Seasonal spikes in customer service roles across most businesses have also helped in the rise of the gig economy and flexible working. A responsive workforce allows organisations to plan for peaks and troughs as well as increase business performance. In fact, according to Zurich SME Risk Index, 70% of employers say gig workers increase profitability and efficiency.

Of course technology has also played a huge part in developing the temporary and mobile workforce, enabling the gig economy to grow from strength to strength. Temporary jobs platforms such as Syft, have enabled integrated communication between employers and employees, real-time job posting and easy management of payroll and job offers.

All of the above has lead to the trend of more and more companies hiring independent short term workers, at short notice. For an in depth look at why the gig economy continues to grow in popularity, read our article “4 reasons the gig economy and temp jobs continue to thrive”.

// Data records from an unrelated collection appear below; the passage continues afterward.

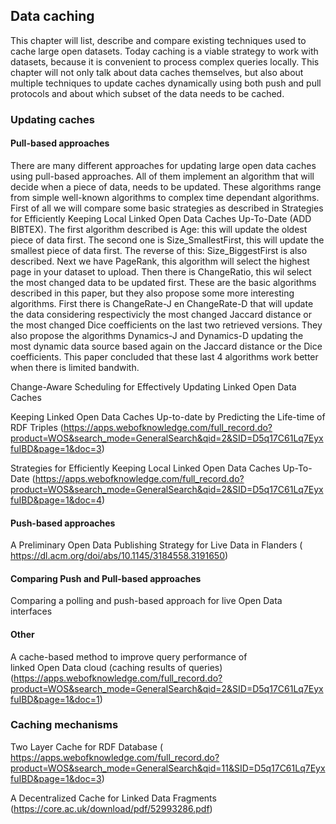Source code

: ## Data caching
This chapter will list, describe and compare existing techniques used to cache large open datasets.
Today caching is a viable strategy to work with datasets, because it is convenient to process complex queries locally.
This chapter will not only talk about data caches themselves, but also about multiple techniques to update caches dynamically using both push and pull protocols and about which subset of the data needs to be cached.

### Updating caches
#### Pull-based approaches
There are many different approaches for updating large open data caches using pull-based approaches. All of them implement an algorithm that will decide when a piece of data, needs to be updated. These algorithms range from simple well-known algorithms to complex time dependant algorithms. First of all we will compare some basic strategies as described in Strategies for Efficiently Keeping Local Linked Open Data Caches Up-To-Date (ADD BIBTEX). The first algorithm described is Age: this will update the oldest piece of data first. The second one is Size_SmallestFirst, this will update the smallest piece of data first. The reverse of this: Size_BiggestFirst is also described. Next we have PageRank, this algorithm will select the highest page in your dataset to upload. Then there is ChangeRatio, this wil select the most changed data to be updated first. These are the basic algorithms described in this paper, but they also propose some more interesting algorithms. First there is ChangeRate-J en ChangeRate-D that will update the data considering respectivicly the most changed Jaccard distance or the most changed Dice coefficients on the last two retrieved versions. They also propose the algorithms Dynamics-J and Dynamics-D updating the most dynamic data source based again on the Jaccard distance or the Dice coefficients. This paper concluded that these last 4 algorithms work better when there is limited bandwith.


Change-Aware Scheduling for Effectively Updating Linked Open Data Caches

Keeping Linked Open Data Caches Up-to-date by Predicting the Life-time of RDF Triples (https://apps.webofknowledge.com/full_record.do?product=WOS&search_mode=GeneralSearch&qid=2&SID=D5q17C61Lq7EyxfuIBD&page=1&doc=3)

Strategies for Efficiently Keeping Local Linked Open Data Caches Up-To-Date (https://apps.webofknowledge.com/full_record.do?product=WOS&search_mode=GeneralSearch&qid=2&SID=D5q17C61Lq7EyxfuIBD&page=1&doc=4)

#### Push-based approaches

A Preliminary Open Data Publishing Strategy for Live Data in Flanders ( https://dl.acm.org/doi/abs/10.1145/3184558.3191650)

#### Comparing Push and Pull-based approaches
Comparing a polling and push-based approach for live Open Data interfaces
#### Other
A cache-based method to improve query performance of linked Open Data cloud (caching results of queries)
(https://apps.webofknowledge.com/full_record.do?product=WOS&search_mode=GeneralSearch&qid=2&SID=D5q17C61Lq7EyxfuIBD&page=1&doc=1)
### Caching mechanisms
Two Layer Cache for RDF Database ( https://apps.webofknowledge.com/full_record.do?product=WOS&search_mode=GeneralSearch&qid=11&SID=D5q17C61Lq7EyxfuIBD&page=1&doc=3)

A Decentralized Cache for Linked Data Fragments (https://core.ac.uk/download/pdf/52993286.pdf)


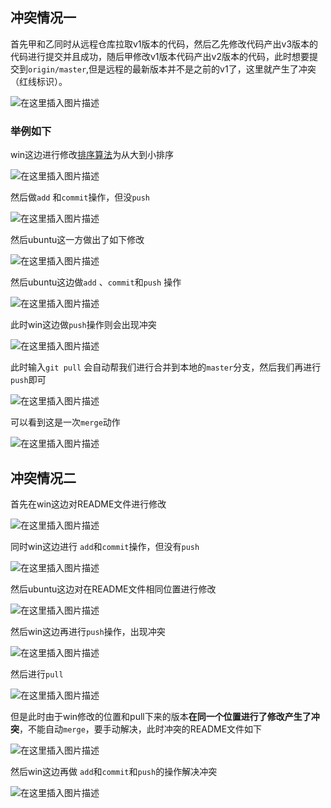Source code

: ## 冲突情况一

首先甲和乙同时从远程仓库拉取v1版本的代码，然后乙先修改代码产出v3版本的代码进行提交并且成功，随后甲修改v1版本代码产出v2版本的代码，此时想要提交到`origin/master`,但是远程的最新版本并不是之前的v1了，这里就产生了冲突（红线标识）。

![在这里插入图片描述](image/c664f8fddcf3423e842d8cbdd26bdd87.png#pic_center)

### 举例如下

win这边进行修改[排序算法](https://so.csdn.net/so/search?q=%E6%8E%92%E5%BA%8F%E7%AE%97%E6%B3%95&spm=1001.2101.3001.7020)为从大到小排序

![在这里插入图片描述](image/def5cb9a7c764e8d8ad0114882743a6c.png#pic_center)

然后做`add` 和`commit`操作，但没`push`

![在这里插入图片描述](image/e88cdf7ddd1143bbbc12ac961d087335.png#pic_center)

然后ubuntu这一方做出了如下修改

![在这里插入图片描述](image/85b6848b496042469c8f4ee8411365a8.png#pic_center)

然后ubuntu这边做`add` 、`commit`和`push` 操作

![在这里插入图片描述](image/302343e7dcfc4f85bdb9e77ff813da71.png#pic_center)

此时win这边做`push`操作则会出现冲突

![在这里插入图片描述](image/92b6f3efdfa942918bfb008f52718b0f.png#pic_center)

此时输入`git pull` 会自动帮我们进行合并到本地的`master`分支，然后我们再进行`push`即可

![在这里插入图片描述](image/1c3d8f3d06544708ba9f01a83678b5dd.png#pic_center)

可以看到这是一次`merge`动作

![在这里插入图片描述](image/b1352f17848447e5adfca57b8e33810c.png#pic_center)

## 冲突情况二

首先在win这边对README文件进行修改

![在这里插入图片描述](image/bd2ce9dbff2b498fa9007cad41dc2931.png#pic_center)

同时win这边进行 `add`和`commit`操作，但没有`push`

![在这里插入图片描述](image/e2da99696d634b3f9f30621f8f67942a.png#pic_center)

然后ubuntu这边对在README文件相同位置进行修改

![在这里插入图片描述](image/6ef3360dc4044c76a719f187ca4713c1.png#pic_center)

然后win这边再进行`push`操作，出现冲突

![在这里插入图片描述](image/a654b7257ffc41b3b436e76548d50d67.png#pic_center)

然后进行`pull`

![在这里插入图片描述](image/903779baf1214c4c9c93bb2b12e3b80e.png#pic_center)

但是此时由于win修改的位置和pull下来的版本**在同一个位置进行了修改产生了冲突**，不能自动`merge`，要手动解决，此时冲突的README文件如下

![在这里插入图片描述](image/5d43f8cd521449daa2ad418af13215cd.png#pic_center)

然后win这边再做 `add`和`commit`和`push`的操作解决冲突

![在这里插入图片描述](image/98de3680d7554784ba0c9a9f0a604047.png#pic_center)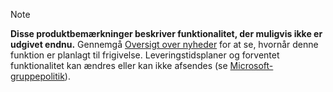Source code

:  > [!NOTE]
 >  **Disse produktbemærkninger beskriver funktionalitet, der muligvis ikke er udgivet endnu.**
Gennemgå [Oversigt over nyheder](/business-applications-release-notes/October18/dynamics365-marketing/marketing/planned-features) for at se, hvornår denne funktion er planlagt til frigivelse. Leveringstidsplaner og forventet funktionalitet kan ændres eller kan ikke afsendes (se [Microsoft-gruppepolitik](https://go.microsoft.com/fwlink/p/?linkid=2007332)). 
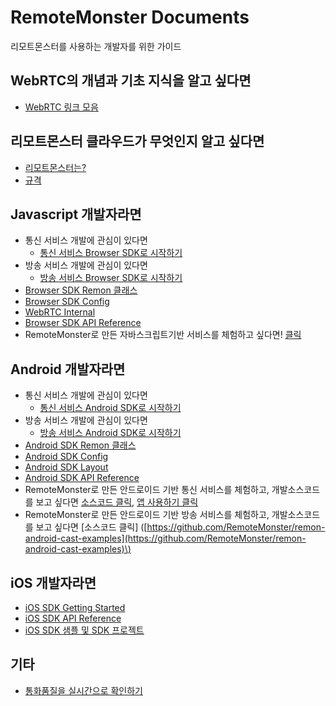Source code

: # RemoteMonster Documents

리모트몬스터를 사용하는 개발자를 위한 가이드

## WebRTC의 개념과 기초 지식을 알고 싶다면

* [WebRTC 링크 모음](ko/webrtc.md)

## 리모트몬스터 클라우드가 무엇인지 알고 싶다면

* [리모트몬스터는?](ko/aboutus.md)
* [규격](ko/spec.md)

## Javascript 개발자라면

* 통신 서비스 개발에 관심이 있다면
  * [통신 서비스 Browser SDK로 시작하기](ko/gettingstarted-browsersdk-comm.md)
* 방송 서비스 개발에 관심이 있다면
  * [방송 서비스 Browser SDK로 시작하기](ko/gettingstarted-browsersdk-broadcast.md)
* [Browser SDK Remon 클래스](ko/browsersdk.md)
* [Browser SDK Config](ko/browsersdk-config.md)
* [WebRTC Internal](ko/browsersdk-internalstats.md)
* [Browser SDK API Reference](https://remotemonster.github.io/browser-sdk/doc/)
* RemoteMonster로 만든 자바스크립트기반 서비스를 체험하고 싶다면! [클릭](https://remotemonster.github.io/browser-sdk/examples/full/)

## Android 개발자라면

* 통신 서비스 개발에 관심이 있다면
  * [통신 서비스 Android SDK로 시작하기](ko/gettingstarted-androidsdk-comm.md)
* 방송 서비스 개발에 관심이 있다면
  * [방송 서비스 Android SDK로 시작하기](ko/gettingstarted-androidsdk-broadcast.md)
* [Android SDK Remon 클래스](ko/androidsdk.md)
* [Android SDK Config](ko/androidsdk-config.md)
* [Android SDK Layout](ko/androidsdk-layout.md)
* [Android SDK API Reference](https://remotemonster.github.io/android-sdk/)
* RemoteMonster로 만든 안드로이드 기반 통신 서비스를 체험하고, 개발소스코드를 보고 싶다면 [소스코드 클릭](https://github.com/RemoteMonster/android-sdk/tree/master/examples/remon-video-chat), [앱 사용하기 클릭](https://play.google.com/store/apps/details?id=com.remotemonster.remonrtc)
* RemoteMonster로 만든 안드로이드 기반 방송 서비스를 체험하고, 개발소스코드를 보고 싶다면 \[소스코드 클릭\] \([https://github.com/RemoteMonster/remon-android-cast-examples](https://github.com/RemoteMonster/remon-android-cast-examples)\)

## iOS 개발자라면

* [iOS SDK Getting Started](https://github.com/RemoteMonster/documents/tree/0ebb08f17e886fb4ff009b9834efd231a37bee56/src/ko/GettingStarted-IosSDK-comm.md)
* [iOS SDK API Reference](https://remotemonster.github.io/remon-ios-sdk/)
* [iOS SDK 샘플 및 SDK 프로젝트](https://github.com/RemoteMonster/ios-sdk)

## 기타

* [통화품질을 실시간으로 확인하기](https://github.com/RemoteMonster/documents/tree/0ebb08f17e886fb4ff009b9834efd231a37bee56/src/ko/HowToHealthCheck.md)

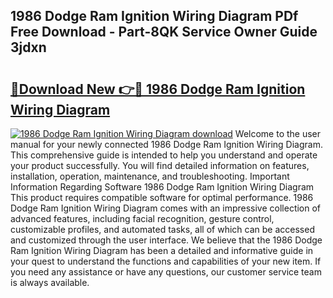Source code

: ## 1986 Dodge Ram Ignition Wiring Diagram PDf Free Download - Part-8QK Service Owner Guide 3jdxn

# <h2><a href="http://dfhuch.blite.top/?on=1986+Dodge+Ram+Ignition+Wiring+Diagram">🔗Download New 👉🔴 1986 Dodge Ram Ignition Wiring Diagram</a></h2>

[![1986 Dodge Ram Ignition Wiring Diagram download](https://i.imgur.com/lujVjoI.png)](http://dfhuch.blite.top/?on=1986+Dodge+Ram+Ignition+Wiring+Diagram)
Welcome to the user manual for your newly connected 1986 Dodge Ram Ignition Wiring Diagram. This comprehensive guide is intended to help you understand and operate your product successfully. You will find detailed information on features, installation, operation, maintenance, and troubleshooting. Important Information Regarding Software 1986 Dodge Ram Ignition Wiring Diagram This product requires compatible software for optimal performance. 1986 Dodge Ram Ignition Wiring Diagram comes with an impressive collection of advanced features, including facial recognition, gesture control, customizable profiles, and automated tasks, all of which can be accessed and customized through the user interface. We believe that the 1986 Dodge Ram Ignition Wiring Diagram has been a detailed and informative guide in your quest to understand the functions and capabilities of your new item. If you need any assistance or have any questions, our customer service team is always available.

What does the future hold?

So will automation AR and AI affect employment rates? According to McKinsey and Company, automation will eliminate less than 5% of total occupations. However it will be able to accomplish about a third of current activities in roughly 60% of all occupations. Therefore, the likelihood of automation and AI entirely replacing us is pretty unlikely. The much more likely scenario is that robots will complement our work rather than take our place entirely.

According to Erik Brynjolfsson, director of the Massachusetts Institute of Technology (MIT), as we automate a lot of the repetitive work, we are going to see an increased demand for creative skills. We are also going to see an increased demand for those with social skills, interpersonal skills, who are nurturing, caring, teaching, persuasive, have negotiating skills, and are good at selling. This will create many new jobs, new avenues for education and training opportunities.

Thus, roles in the hospitality and events industry will be of much higher value and importance. Even the industrial sector, that will likely become a machine based workplace in the future will require humans to fix and monitor machine work.